Rehab forced Gardner to miss the indoor season — a shame, as he was First-Team All-ACC in 2013 and won the triple jump at the 2013 ACC Indoor Championships — and was slower than expected.
“I don’t know why it was but it was a really slow rehab process,” he said. “No knock on the trainers. I know they did everything. They know what they’re doing. They’re professionals.”
While he lost patience, he never lost faith. He never does.
In fact, Gardner credits his faith for him pushing himself during one specific weight-lifting session, during which he not only turned the corner in rehab, but regained his pre-injury strength.
“God pretty much told me, ‘Why are you acting like you’re not healed? You’re healed. Start acting like it,’” he said. “The next set I loaded up. I did it, I was lifting it and it was fine. Just like that, boom, I’m back on the track, I’m back warming up with 225. I’m back deadlifting 500 pounds. I’m back just like that.”
He’s also back in the winner’s circle, as he’s 2-for-2 in triple jump competitions, following his win in Tuscaloosa with a victory in last weekend’s Yellow Jacket Invitational at Griffin Track.
Admittedly not at his most focused, Gardner went 15.54 meters (51’ even) to out-distance the only other competitor in the event, Alabama’s George Freiberger (14.37meters, 47-01.75).

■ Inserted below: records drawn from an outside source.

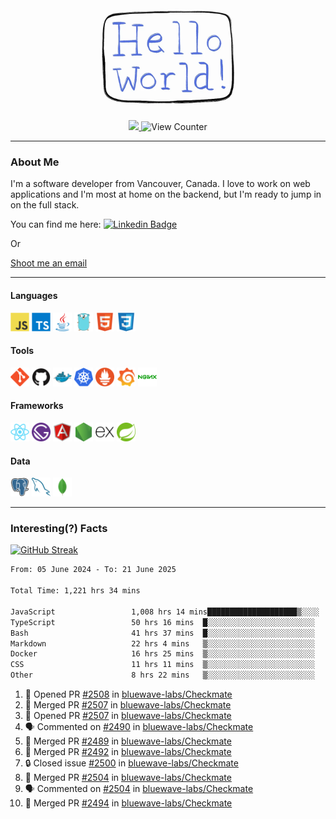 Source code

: <div align="center">
    <img src="./img/hello_world.webp" height="200px" width="">
    <div>
        <a href="https://www.linkedin.com/in/ajhollid">
            <img src="https://img.shields.io/badge/LinkedIn-blue"/>
        </a>
        <img src="https://komarev.com/ghpvc/?username=ajhollid&color=yellow" alt="View Counter">
    </div>
</div>

---

### About Me

I'm a software developer from Vancouver, Canada. I love to work on web applications and I'm most at home on the backend, but I'm ready to jump in on the full stack.

You can find me here: [![Linkedin Badge](https://img.shields.io/badge/-ajhollid-blue?style=flat&logo=Linkedin&logoColor=white)](https://www.linkedin.com/in/ajhollid)

Or

[Shoot me an email](mailto:ajhollid@gmail.com)

---

#### Languages

<div>
    <img src="./img/devicons/javascript-original.svg" width=30 height=30 alt="JavaScript">
    <img src="/img/devicons/typescript-original.svg" width=30 height=30 alt="TypeScript">
    <img src="./img/devicons/java-original.svg" width=30 height=30 alt="Java">
    <img src="./img/devicons/go-original.svg" width=30 height=30 alt="Golang">
    <img src="./img/devicons/html5-original.svg" width=30 height=30 alt="HTML 5">
    <img src="./img/devicons/css3-original.svg" width=30 height=30 alt="CSS 3">
</div>

#### Tools

<div>
    <img src="./img/devicons/git-original.svg" width=30 height=30 alt="Git">
    <img src="./img/devicons/github-original.svg" width=30 height=30 alt="Github">
    <img src="./img/devicons/docker-original.svg" width=30 
    height=30 alt="Docker">
    <img src="./img/devicons/kubernetes-original.svg" width=30 height=30 alt="K8">
    <img src="./img/devicons/prometheus-original.svg" width=30 height=30 alt="Prometheus">
    <img src="./img/devicons/grafana-original.svg" width=30 height=30 alt="Grafana">
    <img src="./img/devicons/nginx-original.svg" width=30 height=30 alt="Nginx">
</div>

#### Frameworks

<div>
    <img src="./img/devicons/react-original.svg" width=30 height=30 alt="React">
    <img src="./img/devicons/gatsby-original.svg" width=30 height=30 alt="Gatsby">
    <img src="./img/devicons/angularjs-original.svg" width=30 height=30 alt="AngularJS">
    <img src="./img/devicons/nodejs-original.svg" width=30 height=30 alt="NodeJS">
    <img src="./img/devicons/express-original.svg" width=30 height=30 alt="Express">
    <img src="./img/devicons/spring-original.svg" width=30 height=30 alt="Spring">
</div>

#### Data

<div>
    <img src="./img/devicons/postgresql-original.svg" width=30 height=30 alt="Postgresql">
    <img src="./img/devicons/mysql-original.svg" width=30 height=30 alt="Mysql">
    <img src="./img/devicons/mongodb-original.svg" width=30 height=30 alt="MongoDB">
</div>

---

### Interesting(?) Facts

[![GitHub Streak](http://github-readme-streak-stats.herokuapp.com?user=ajhollid)](https://git.io/streak-stats)

 <!--START_SECTION:waka-->

```txt
From: 05 June 2024 - To: 21 June 2025

Total Time: 1,221 hrs 34 mins

JavaScript                 1,008 hrs 14 mins████████████████████▒░░░░   81.97 %
TypeScript                 50 hrs 16 mins  █░░░░░░░░░░░░░░░░░░░░░░░░   04.09 %
Bash                       41 hrs 37 mins  █░░░░░░░░░░░░░░░░░░░░░░░░   03.38 %
Markdown                   22 hrs 4 mins   ▒░░░░░░░░░░░░░░░░░░░░░░░░   01.80 %
Docker                     16 hrs 25 mins  ▒░░░░░░░░░░░░░░░░░░░░░░░░   01.34 %
CSS                        11 hrs 11 mins  ▒░░░░░░░░░░░░░░░░░░░░░░░░   00.91 %
Other                      8 hrs 22 mins   ▒░░░░░░░░░░░░░░░░░░░░░░░░   00.68 %
```

<!--END_SECTION:waka-->


<!--START_SECTION:activity-->
1. 💪 Opened PR [#2508](https://github.com/bluewave-labs/Checkmate/pull/2508) in [bluewave-labs/Checkmate](https://github.com/bluewave-labs/Checkmate)
2. 🎉 Merged PR [#2507](https://github.com/bluewave-labs/Checkmate/pull/2507) in [bluewave-labs/Checkmate](https://github.com/bluewave-labs/Checkmate)
3. 💪 Opened PR [#2507](https://github.com/bluewave-labs/Checkmate/pull/2507) in [bluewave-labs/Checkmate](https://github.com/bluewave-labs/Checkmate)
4. 🗣 Commented on [#2490](https://github.com/bluewave-labs/Checkmate/issues/2490#issuecomment-2994615986) in [bluewave-labs/Checkmate](https://github.com/bluewave-labs/Checkmate)
5. 🎉 Merged PR [#2489](https://github.com/bluewave-labs/Checkmate/pull/2489) in [bluewave-labs/Checkmate](https://github.com/bluewave-labs/Checkmate)
6. 🎉 Merged PR [#2492](https://github.com/bluewave-labs/Checkmate/pull/2492) in [bluewave-labs/Checkmate](https://github.com/bluewave-labs/Checkmate)
7. 🔒 Closed issue [#2500](https://github.com/bluewave-labs/Checkmate/issues/2500) in [bluewave-labs/Checkmate](https://github.com/bluewave-labs/Checkmate)
8. 🎉 Merged PR [#2504](https://github.com/bluewave-labs/Checkmate/pull/2504) in [bluewave-labs/Checkmate](https://github.com/bluewave-labs/Checkmate)
9. 🗣 Commented on [#2504](https://github.com/bluewave-labs/Checkmate/pull/2504#issuecomment-2994231253) in [bluewave-labs/Checkmate](https://github.com/bluewave-labs/Checkmate)
10. 🎉 Merged PR [#2494](https://github.com/bluewave-labs/Checkmate/pull/2494) in [bluewave-labs/Checkmate](https://github.com/bluewave-labs/Checkmate)
<!--END_SECTION:activity-->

“I got really distracted at the Georgia Tech meet. It was really an unprofessional move and it was my fault,” he said. “But I’m really happy that I can still come out and even when I’m not at my best, still produce a good jump and come out with a win.”
Gardner, who also performed well in the long jump, finishing fourth (7.14m, 23-05.25), doesn’t plan on trying that theory out again this Saturday when he competes in the Florida Relays in Gainesville, Fla.
“I want to see what I can really do,” he said. “At Alabama, it was a little foreign to me because I hadn’t done it in so long and even at Georgia Tech I wasn’t really ready to jump. I’m prepared for this meet now and I know I’ll be ready for it this weekend.”